Robbie Myers Steps Down as Elle Editor-in-Chief After 17 Years
The longtime editor sent a note to her staff on Monday.
Robbie Myers, the longtime editor-in-chief of Elle magazine, is stepping down after 17 years with the Hearst-owned glossy.
Myers sent a long internal memo to her staff on Monday, reports The Cut. A rep for Elle did not immediately respond to The Hollywood Reporter's request for comment.
"As much as I love going to Paris for the collections (I’ve been 50-plus times — and that’s just for work), I want to spend the next seasons as available to my children as I can be, and so I take my leave of ELLE now: a magazine, a website, a brand, and above all an idea of how a modern woman might move through the world with all of the passion and authority she deserves; an idea all of you have helped build into a powerhouse over these last 17 years," she wrote, sharing that her first child, Frankie, is now 17 years old and will be heading to college next year. She also has a 15-year-old named Michael.
Continued Myers: "When I started in this role, it was with the best mission an editor can give herself: to open women’s appetites. And I surrounded myself with the smartest, most creative people, you, to both magnify what ELLE stood for — strong, confident women who play a leading role in creating a culture that honors all of us — and expand the idea of what American beauty really looks like.

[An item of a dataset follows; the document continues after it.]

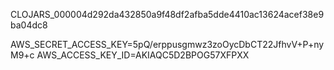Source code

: CLOJARS_000004d292da432850a9f48df2afba5dde4410ac13624acef38e9ba04dc8

AWS_SECRET_ACCESS_KEY=5pQ/erppusgmwz3zoOycDbCT22JfhvV+P+nyM9+c
AWS_ACCESS_KEY_ID=AKIAQC5D2BPOG57XFPXX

We took fashion beyond the ateliers to the street (before street style was even a term) and made it personal, by spotlighting the chicest, coolest women on the planet, interpreted by such creative leaders as Samira Nasr, Ruba Abu-Nimah, David Bellemere, Terry Tsiolis, David Vanderwaal, Liz Collins, Alex Gonzalez, Joe Zee, and ELLE U.S. founder Gilles Bensimon, with whom I worked with for the first seven years of my tenure."
The 52-year-old editor noted that she will still be around on occasion, sharing that she will "be consulting with David Carey [president of Hearst magazines], bringing new ideas about where fashion, retail and, most importantly, women are heading in this transformational moment in history, and I’ll be speaking on behalf of those women, and Hearst, in the fall."
Myers' heartfelt letter can be read in full here.
Myers started her career as an assistant at Rolling Stone magazine before working under artist Andy Warhol at Interview magazine. She then had stints at Seventeen and InStyle before joining Elle as its articles editor in 1995. Myers departed Elle for Mirabella, a women's magazine created by former Vogue editor Grace Mirabella, before rejoining Elle as editor-in-chief in 2000.
In 2015, Myers was honored at the Matrix Awards, which celebrates exceptional women in the fields of advertising, books, broadcasting, film, magazines, new media, newspapers and public relations.
The news comes on the heels of Graydon Carter announcing his exit as editor from Vanity Fair after 25 years.